## Differentiation of a Product

A Differentiation of a Product calculator automates the process of finding the derivative of the product of two functions. By inputting the two functions, the calculator applies the product rule \((uv)’ = u \cdot v’ + v \cdot u’\) and provides the derivative quickly and accurately, saving time and reducing errors.

### Differentiation of a Product Using the Product Rule

#### Introduction

Differentiation is a fundamental concept in calculus used to determine the rate at which a function changes. When dealing with the product of two functions, the product rule provides an efficient method for finding the derivative.

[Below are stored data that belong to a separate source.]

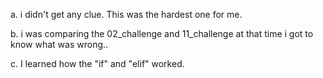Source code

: a. i didn't get any clue. This was the hardest one for me.

b. i was comparing the 02_challenge and 11_challenge at that time i got to know what was wrong..

c. I learned how the  "if" and "elif" worked.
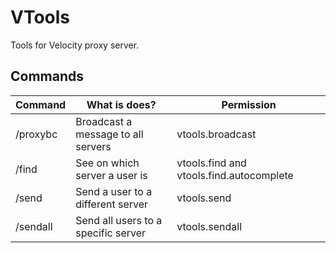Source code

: # VTools
Tools for Velocity proxy server.

## Commands
| Command    | What is does?                       | Permission                               |
|------------|-------------------------------------|------------------------------------------|
| /proxybc   | Broadcast a message to all servers  | vtools.broadcast                         |
| /find      | See on which server a user is       | vtools.find and vtools.find.autocomplete |
| /send      | Send a user to a different server   | vtools.send                              |
| /sendall   | Send all users to a specific server | vtools.sendall                           |
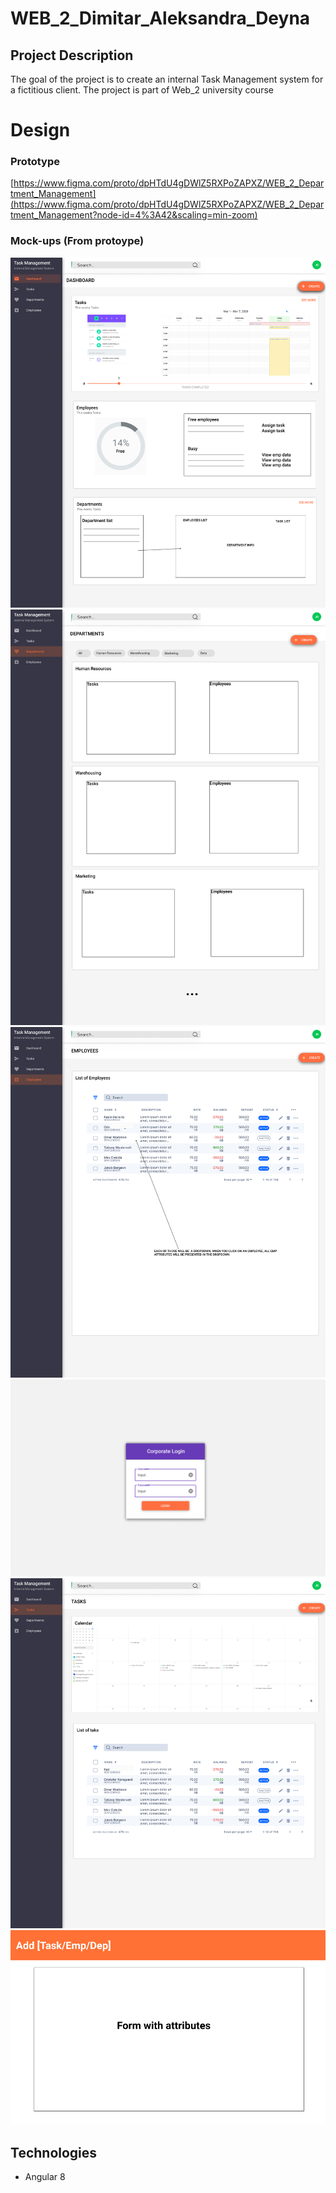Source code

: # WEB_2_Dimitar_Aleksandra_Deyna

## Project Description
The goal of the project is to create an internal Task Management system for a fictitious client. The project is part of Web_2 university course
# Design
### Prototype
[https://www.figma.com/proto/dpHTdU4gDWlZ5RXPoZAPXZ/WEB_2_Department_Management](https://www.figma.com/proto/dpHTdU4gDWlZ5RXPoZAPXZ/WEB_2_Department_Management?node-id=4%3A42&scaling=min-zoom)
### Mock-ups (From protoype)
![alt text](mock-ups/DashboardView.jpg)
![alt text](mock-ups/DepartmentsView.jpg)
![alt text](mock-ups/EmployeesView.jpg)
![alt text](mock-ups/LoginScreen.jpg)
![alt text](mock-ups/TasksView.jpg)
![alt text](mock-ups/CreateDialog.jpg)
## Technologies
* Angular 8

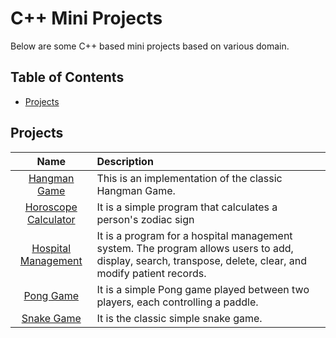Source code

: # C++ Mini Projects
Below are some C++ based mini projects based on various domain.

## Table of Contents
- [Projects](#projects)

## Projects
| Name | Description |
| :---: | :--- | 
|[Hangman Game](./hangman-game/)| This is an implementation of the classic Hangman Game.|
|[Horoscope Calculator](./horoscope-calculator/)| It is a simple program that calculates a person's zodiac sign|
|[Hospital Management](./hospital-management/)| It is a program for a hospital management system. The program allows users to add, display, search, transpose, delete, clear, and modify patient records.|
|[Pong Game](./pong-game/)| It is a simple Pong game played between two players, each controlling a paddle. |
|[Snake Game](./snake-game/)| It is the classic simple snake game.|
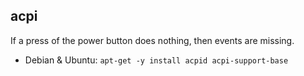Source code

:## acpi

If a press of the power button does nothing, then events are missing.
* Debian & Ubuntu: `apt-get -y install acpid acpi-support-base`
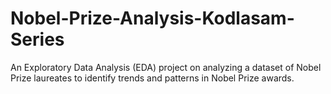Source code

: # Nobel-Prize-Analysis-Kodlasam-Series
 An Exploratory Data Analysis (EDA) project on analyzing a dataset of Nobel Prize laureates to identify trends and patterns in Nobel Prize awards.
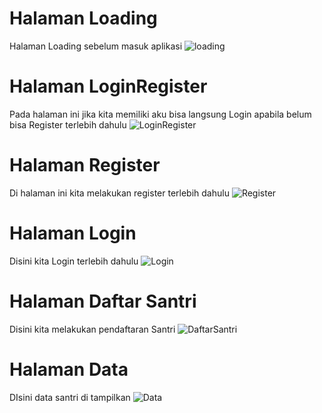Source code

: # Halaman Loading
Halaman Loading sebelum masuk aplikasi
![loading](./assets/Loading.jpeg)

# Halaman LoginRegister
Pada halaman ini jika kita memiliki aku bisa langsung Login apabila belum bisa Register terlebih dahulu
![LoginRegister](./assets/LoginRegister.jpeg)

# Halaman Register
Di halaman ini kita melakukan register terlebih dahulu
![Register](./assets/Register.jpeg)

# Halaman Login
Disini kita Login terlebih dahulu
![Login](./assets/Login.jpeg)

# Halaman Daftar Santri
Disini kita melakukan pendaftaran Santri
![DaftarSantri](./assets/DaftarSantri.jpeg)

# Halaman Data
DIsini data santri di tampilkan
![Data](./assets/Data.jpeg)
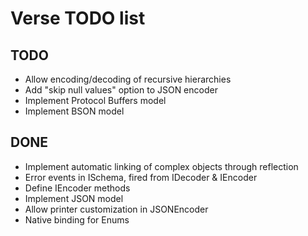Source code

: Verse TODO list
===============

TODO
----

- Allow encoding/decoding of recursive hierarchies
- Add "skip null values" option to JSON encoder
- Implement Protocol Buffers model
- Implement BSON model

DONE
----

- Implement automatic linking of complex objects through reflection
- Error events in ISchema, fired from IDecoder & IEncoder
- Define IEncoder methods
- Implement JSON model
- Allow printer customization in JSONEncoder
- Native binding for Enums
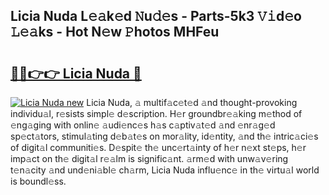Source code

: ## Licia Nuda L𝚎𝚊k𝚎d 𝙽u𝚍𝚎s - Parts-5k3 𝚅𝚒d𝚎o 𝙻𝚎𝚊ks - Hot N𝚎w 𝙿hotos MHFeu

# <h2><a href="http://kv8r55.teov.top/?on=Licia+Nuda">🔗🔗👉👉 Licia Nuda 🔗</a></h2>

[![Licia Nuda new](https://i.imgur.com/QqkWNDz.gif)](http://kv8r55.teov.top/?on=Licia+Nuda)
Licia Nuda, 𝚊 multif𝚊c𝚎t𝚎d 𝚊nd thought-provoking individu𝚊l, r𝚎sists simpl𝚎 d𝚎scription. H𝚎r groundbr𝚎𝚊king m𝚎thod of 𝚎ng𝚊ging with onlin𝚎 𝚊udi𝚎nc𝚎s h𝚊s c𝚊ptiv𝚊t𝚎d 𝚊nd 𝚎nr𝚊g𝚎d sp𝚎ct𝚊tors, stimul𝚊ting d𝚎b𝚊t𝚎s on mor𝚊lity, id𝚎ntity, 𝚊nd th𝚎 intric𝚊ci𝚎s of digit𝚊l communiti𝚎s. D𝚎spit𝚎 th𝚎 unc𝚎rt𝚊inty of h𝚎r n𝚎xt st𝚎ps, h𝚎r imp𝚊ct on th𝚎 digit𝚊l r𝚎𝚊lm is signific𝚊nt. 𝚊rm𝚎d with unw𝚊v𝚎ring t𝚎n𝚊city 𝚊nd und𝚎ni𝚊bl𝚎 ch𝚊rm, Licia Nuda influ𝚎nc𝚎 in th𝚎 virtu𝚊l world is boundl𝚎ss.
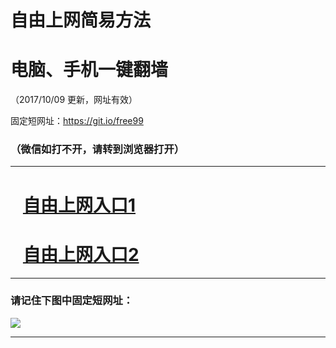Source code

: ﻿# 自由上网简易方法

# 电脑、手机一键翻墙

（2017/10/09 更新，网址有效）

固定短网址：https://git.io/free99

### （微信如打不开，请转到浏览器打开）


***





# &nbsp;&nbsp; <a href="http://ft628331096.fwq-tz-1001.info/fwqtz01.html?t=100900121524 " target="_blank">自由上网入口1</a>
# &nbsp;&nbsp; <a href="http://ft1087932118.fwq-tz-1002.info/fwqtz02.html?t=100900124264 " target="_blank">自由上网入口2</a>
***

### 请记住下图中固定短网址：

<img src="https://s3-us-west-2.amazonaws.com/fwq-1001/yjfq-20170905okok.png" /> 


***

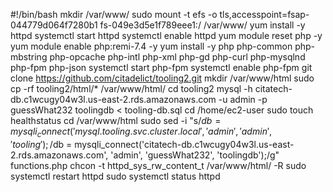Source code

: #!/bin/bash
mkdir /var/www/
sudo mount -t efs -o tls,accesspoint=fsap-044779d064f7280b1 fs-049e3d5e1f789eee1:/ /var/www/
yum install -y httpd 
systemctl start httpd
systemctl enable httpd
yum module reset php -y
yum module enable php:remi-7.4 -y
yum install -y php php-common php-mbstring php-opcache php-intl php-xml php-gd php-curl php-mysqlnd php-fpm php-json
systemctl start php-fpm
systemctl enable php-fpm
git clone https://github.com/citadelict/tooling2.git
mkdir /var/www/html
sudo cp -rf tooling2/html/*  /var/www/html/
cd tooling2
mysql -h citatech-db.c1wcugy04w3l.us-east-2.rds.amazonaws.com -u admin -p guessWhat232 toolingdb < tooling-db.sql
cd /home/ec2-user
sudo touch healthstatus
cd /var/www/html
sudo sed -i "s/$db = mysqli_connect('mysql.tooling.svc.cluster.local', 'admin', 'admin', 'tooling');/$db = mysqli_connect('citatech-db.c1wcugy04w3l.us-east-2.rds.amazonaws.com', 'admin', 'guessWhat232', 'toolingdb');/g" functions.php
chcon -t httpd_sys_rw_content_t /var/www/html/ -R
sudo systemctl restart httpd
sudo systemctl status httpd







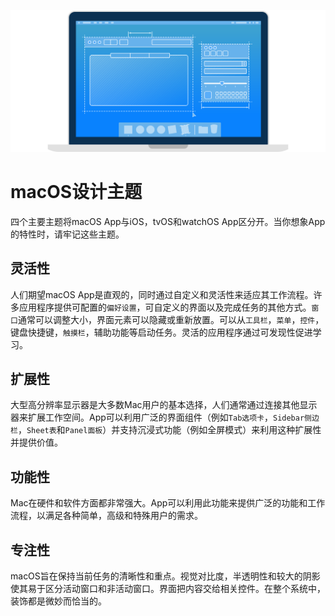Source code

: ![](./macOSHIG_Hero.svg)

# macOS设计主题

四个主要主题将macOS App与iOS，tvOS和watchOS App区分开。当你想象App的特性时，请牢记这些主题。

## 灵活性

人们期望macOS App是直观的，同时通过自定义和灵活性来适应其工作流程。许多应用程序提供可配置的`偏好设置`，可自定义的界面以及完成任务的其他方式。`窗口`通常可以调整大小，界面元素可以隐藏或重新放置。可以从`工具栏`，`菜单`，`控件`，键盘快捷键，`触摸栏`，辅助功能等启动任务。灵活的应用程序通过可发现性促进学习。

## 扩展性

大型高分辨率显示器是大多数Mac用户的基本选择，人们通常通过连接其他显示器来扩展工作空间。App可以利用广泛的界面组件（例如`Tab选项卡`，`Sidebar侧边栏`，`Sheet表`和`Panel面板`）并支持沉浸式功能（例如全屏模式）来利用这种扩展性并提供价值。

## 功能性

Mac在硬件和软件方面都非常强大。App可以利用此功能来提供广泛的功能和工作流程，以满足各种简单，高级和特殊用户的需求。

## 专注性

macOS旨在保持当前任务的清晰性和重点。视觉对比度，半透明性和较大的阴影使其易于区分活动窗口和非活动窗口。界面把内容交给相关控件。在整个系统中，装饰都是微妙而恰当的。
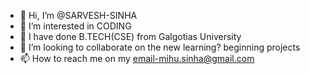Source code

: - 👋 Hi, I’m @SARVESH-SINHA
- 👀 I’m interested in CODING
- 🌱 I have done B.TECH(CSE) from Galgotias University
- 💞️ I’m looking to collaborate on the new learning? beginning projects
- 📫 How to reach me on my email-mihu.sinha@gmail.com

<!---
SARVESH-SINHA/SARVESH-SINHA is a ✨ special ✨ repository because its `README.md` (this file) appears on your GitHub profile.
You can click the Preview link to take a look at your changes.
--->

#### Product Rule Definition

The product rule states that if you have two differentiable functions, \( u(x) \) and \( v(x) \), their product \( y = u(x) \cdot v(x) \) is differentiable, and its derivative is given by:

\[

\frac{d}{dx}[u(x) \cdot v(x)] = u(x) \cdot \frac{d}{dx}v(x) + v(x) \cdot \frac{d}{dx}u(x)

\]

In more concise notation:

\[

(y)’ = u \cdot v’ + v \cdot u’

\]

#### Step-by-Step Process

1. Identify the two functions:

– Recognize the two functions \( u(x) \) and \( v(x) \) that are being multiplied.

2. Differentiate each function separately:

– Find the derivative of \( u(x) \), denoted as \( u'(x) \) or \( \frac{du}{dx} \).

– Find the derivative of \( v(x) \), denoted as \( v'(x) \) or \( \frac{dv}{dx} \).

3. Apply the product rule:

– Substitute \( u(x) \), \( v(x) \), \( u'(x) \), and \( v'(x) \) into the product rule formula:

\[

(uv)’ = u \cdot v’ + v \cdot u’

\]

4. Simplify the expression:

– Combine and simplify the terms to obtain the final derivative.

#### Example

Let’s differentiate \( y = (3x^2) \cdot (2x) \) using the product rule.

Step 1: Identify the two functions:

– \( u(x) = 3x^2 \)

– \( v(x) = 2x \)

Step 2: Differentiate each function separately:

– \( u'(x) = \frac{d}{dx}[3x^2] = 6x \)

– \( v'(x) = \frac{d}{dx}[2x] = 2 \)

Step 3: Apply the product rule:

\[

(y)’ = u \cdot v’ + v \cdot u’

\]

\[

(y)’ = (3x^2) \cdot (2) + (2x) \cdot (6x)

\]

Step 4: Simplify the expression:

\[

(y)’ = 6x^2 + 12x^2

\]

\[

(y)’ = 18x^2

\]

So, the derivative of \( y = (3x^2) \cdot (2x) \) is \( 18x^2 \).

#### Vital Tips for Better Understanding

1. Practice basic differentiation:

– Ensure you are comfortable with finding the derivatives of basic functions before applying the product rule.

2. Memorize the product rule:

– The formula \( (uv)’ = u \cdot v’ + v \cdot u’ \) should be memorized for quick recall.

3. Work through multiple examples:

– Practice differentiating products of various functions to reinforce the concept.

4. Check your work:

– After applying the product rule, it’s helpful to re-evaluate the differentiation steps to avoid mistakes.

5. Understand the logic:

– Recognize that the product rule essentially distributes the differentiation operation across both functions, accounting for the change in each function.